I could find very few references to Andy Womack’s Flamingo Motor Hotel on the Internet, though one text about a prominent Flagstaff family furnished a link to the picture above. It was taken in 1989 by Chris O’Meally, a San Diego photographer, and as always, hot, bright neon works its magic transformation: the place looks almost glamorous with the mountains looming behind it, though even more paint has fallen off the sign. O’Meally, then a student at the Rochester Institute of Technology, was spending a semester at Northern Arizona University. “I always loved the sign as it was a quintessential Route 66 icon,” he told me. “I took the picture while waiting to meet some friends at a bar across the street. I’m glad they kept me waiting that night as, 20 years later, I have a print of the image hanging in my house.”

Someone else mentions that in the early 1980s the final “o” burned out and for several years it was the Flaming Motor Hotel. According to O’Meally, the motel fell into disrepair and was demolished; the National Historic Route 66 Federation records the year as 1997. They note that the motel dates from the 1930s and they have a photo showing Andy Womack’s glory from the other side.

When we checked in to recharge our batteries at the Flamingo, it was already running down. Since then, a whole industry has sprung up around documenting the motor courts, trading posts, truck stops, gas stations and greasy spoons that offered comfort and service to the traveller all the way along Route 66 from Chicago to Los Angeles. There are countless websites devoted to the nostalgic celebration of the “mother road” as well as photographers — the recording angels of Lost America — who specialize in preserving the image of any and every roadside relic and ruin. These amazing signs are as popular as ever. Could the American dream ever have looked more irresistibly inviting than it did in the shape of these towering illuminated sign-sculptures, radiating their assurance of rest, recovery and satisfaction to the bleary-eyed driver in the darkness on the long, open road? These ubiquitous roadside markers were ordinary yet full of wonder. They expressed a kind of everyday transcendence available to anyone on wheels.

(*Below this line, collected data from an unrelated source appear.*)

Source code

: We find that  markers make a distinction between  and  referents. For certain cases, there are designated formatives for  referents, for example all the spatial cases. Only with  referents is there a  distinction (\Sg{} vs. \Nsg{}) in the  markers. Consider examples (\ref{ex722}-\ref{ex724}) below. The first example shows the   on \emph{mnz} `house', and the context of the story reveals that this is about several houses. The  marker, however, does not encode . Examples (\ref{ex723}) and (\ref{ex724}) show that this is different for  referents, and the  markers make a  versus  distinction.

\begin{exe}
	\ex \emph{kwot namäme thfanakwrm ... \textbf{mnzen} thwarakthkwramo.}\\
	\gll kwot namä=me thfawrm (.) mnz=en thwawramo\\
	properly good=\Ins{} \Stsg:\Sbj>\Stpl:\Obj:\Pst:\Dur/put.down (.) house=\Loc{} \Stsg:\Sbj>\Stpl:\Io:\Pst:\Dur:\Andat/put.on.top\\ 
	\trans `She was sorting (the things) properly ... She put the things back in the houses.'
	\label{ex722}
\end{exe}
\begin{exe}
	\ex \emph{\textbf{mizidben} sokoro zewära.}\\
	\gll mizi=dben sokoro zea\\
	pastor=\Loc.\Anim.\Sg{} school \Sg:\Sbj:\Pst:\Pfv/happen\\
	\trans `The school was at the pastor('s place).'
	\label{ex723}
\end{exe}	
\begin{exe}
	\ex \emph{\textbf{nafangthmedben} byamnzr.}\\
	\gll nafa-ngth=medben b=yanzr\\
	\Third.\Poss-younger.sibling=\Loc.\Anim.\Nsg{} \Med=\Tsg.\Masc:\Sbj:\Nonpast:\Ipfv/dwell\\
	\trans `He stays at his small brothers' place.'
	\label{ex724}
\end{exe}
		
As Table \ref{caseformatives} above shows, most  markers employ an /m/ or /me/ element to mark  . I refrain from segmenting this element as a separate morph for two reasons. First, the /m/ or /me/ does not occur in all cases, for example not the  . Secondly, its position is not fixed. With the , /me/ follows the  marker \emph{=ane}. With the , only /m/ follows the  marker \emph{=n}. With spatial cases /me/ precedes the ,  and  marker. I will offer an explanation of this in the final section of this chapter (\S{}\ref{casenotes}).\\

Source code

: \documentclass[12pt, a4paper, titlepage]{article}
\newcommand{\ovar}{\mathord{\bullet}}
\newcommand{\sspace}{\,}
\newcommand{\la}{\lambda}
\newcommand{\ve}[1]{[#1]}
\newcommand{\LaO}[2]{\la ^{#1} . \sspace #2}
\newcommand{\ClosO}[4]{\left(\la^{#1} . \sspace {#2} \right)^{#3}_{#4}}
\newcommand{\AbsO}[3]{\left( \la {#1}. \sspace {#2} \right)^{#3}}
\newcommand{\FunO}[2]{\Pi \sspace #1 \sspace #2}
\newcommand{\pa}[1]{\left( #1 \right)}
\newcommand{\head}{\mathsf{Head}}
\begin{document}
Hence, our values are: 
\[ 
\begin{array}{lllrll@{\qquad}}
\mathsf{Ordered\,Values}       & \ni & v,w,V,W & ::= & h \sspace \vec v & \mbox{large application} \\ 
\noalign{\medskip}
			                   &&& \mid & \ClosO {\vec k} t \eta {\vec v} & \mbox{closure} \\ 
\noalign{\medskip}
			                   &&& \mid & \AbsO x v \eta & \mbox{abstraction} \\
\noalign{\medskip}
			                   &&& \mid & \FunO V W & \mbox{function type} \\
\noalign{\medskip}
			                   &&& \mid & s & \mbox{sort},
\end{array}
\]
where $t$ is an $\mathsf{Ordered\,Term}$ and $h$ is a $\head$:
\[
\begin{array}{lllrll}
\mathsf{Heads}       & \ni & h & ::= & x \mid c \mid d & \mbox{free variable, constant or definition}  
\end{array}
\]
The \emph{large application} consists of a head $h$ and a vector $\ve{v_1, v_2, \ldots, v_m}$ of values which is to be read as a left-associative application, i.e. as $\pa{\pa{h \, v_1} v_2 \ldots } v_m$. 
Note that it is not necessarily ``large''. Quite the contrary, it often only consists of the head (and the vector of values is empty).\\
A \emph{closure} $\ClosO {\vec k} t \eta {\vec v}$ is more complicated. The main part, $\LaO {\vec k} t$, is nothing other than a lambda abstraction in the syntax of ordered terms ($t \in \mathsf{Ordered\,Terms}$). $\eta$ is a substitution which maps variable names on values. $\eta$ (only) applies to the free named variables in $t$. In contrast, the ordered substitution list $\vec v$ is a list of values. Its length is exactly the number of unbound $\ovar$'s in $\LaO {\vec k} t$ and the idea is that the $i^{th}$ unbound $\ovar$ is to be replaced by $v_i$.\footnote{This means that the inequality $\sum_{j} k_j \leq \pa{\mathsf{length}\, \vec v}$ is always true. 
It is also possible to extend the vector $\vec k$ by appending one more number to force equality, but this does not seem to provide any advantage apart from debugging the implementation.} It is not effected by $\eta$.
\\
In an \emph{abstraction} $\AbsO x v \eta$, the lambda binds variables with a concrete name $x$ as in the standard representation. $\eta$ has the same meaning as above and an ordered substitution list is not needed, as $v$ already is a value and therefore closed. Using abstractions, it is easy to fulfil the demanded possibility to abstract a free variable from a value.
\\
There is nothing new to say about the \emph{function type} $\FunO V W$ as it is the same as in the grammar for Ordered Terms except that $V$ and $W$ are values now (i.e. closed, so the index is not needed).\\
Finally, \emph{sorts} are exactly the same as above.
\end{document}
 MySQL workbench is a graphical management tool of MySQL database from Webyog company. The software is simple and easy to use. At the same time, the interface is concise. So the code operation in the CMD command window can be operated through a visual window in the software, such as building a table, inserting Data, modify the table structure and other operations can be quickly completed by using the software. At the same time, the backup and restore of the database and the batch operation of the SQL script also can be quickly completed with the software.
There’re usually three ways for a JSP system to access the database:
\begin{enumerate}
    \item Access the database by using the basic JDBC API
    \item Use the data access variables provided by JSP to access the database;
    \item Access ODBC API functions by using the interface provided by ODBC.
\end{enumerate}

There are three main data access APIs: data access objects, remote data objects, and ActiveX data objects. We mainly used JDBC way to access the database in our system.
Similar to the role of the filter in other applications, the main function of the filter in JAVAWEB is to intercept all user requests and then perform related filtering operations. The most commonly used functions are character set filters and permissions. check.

I consulted volumes one and two of Route 66: Lost & Found by Russell A. Olsen, which compares old postcards and period photos of landmarks with his own present-day pictures of the same locations, hoping he might have something on the Flamingo — but no luck. The motel’s erasure is so complete that there is nothing left to show and Mahar’s book omits it, too. Today, a straight-from-the-mold Barnes & Noble stands on the site at the intersection of Route 66 and South Milton Road, across the street from the university. Strangely, the number of the payphone next to the sign in my picture is still listed in an online directory and on a whim — I don’t know why — I tried calling it to see what would happen. But, of course, it didn’t ring.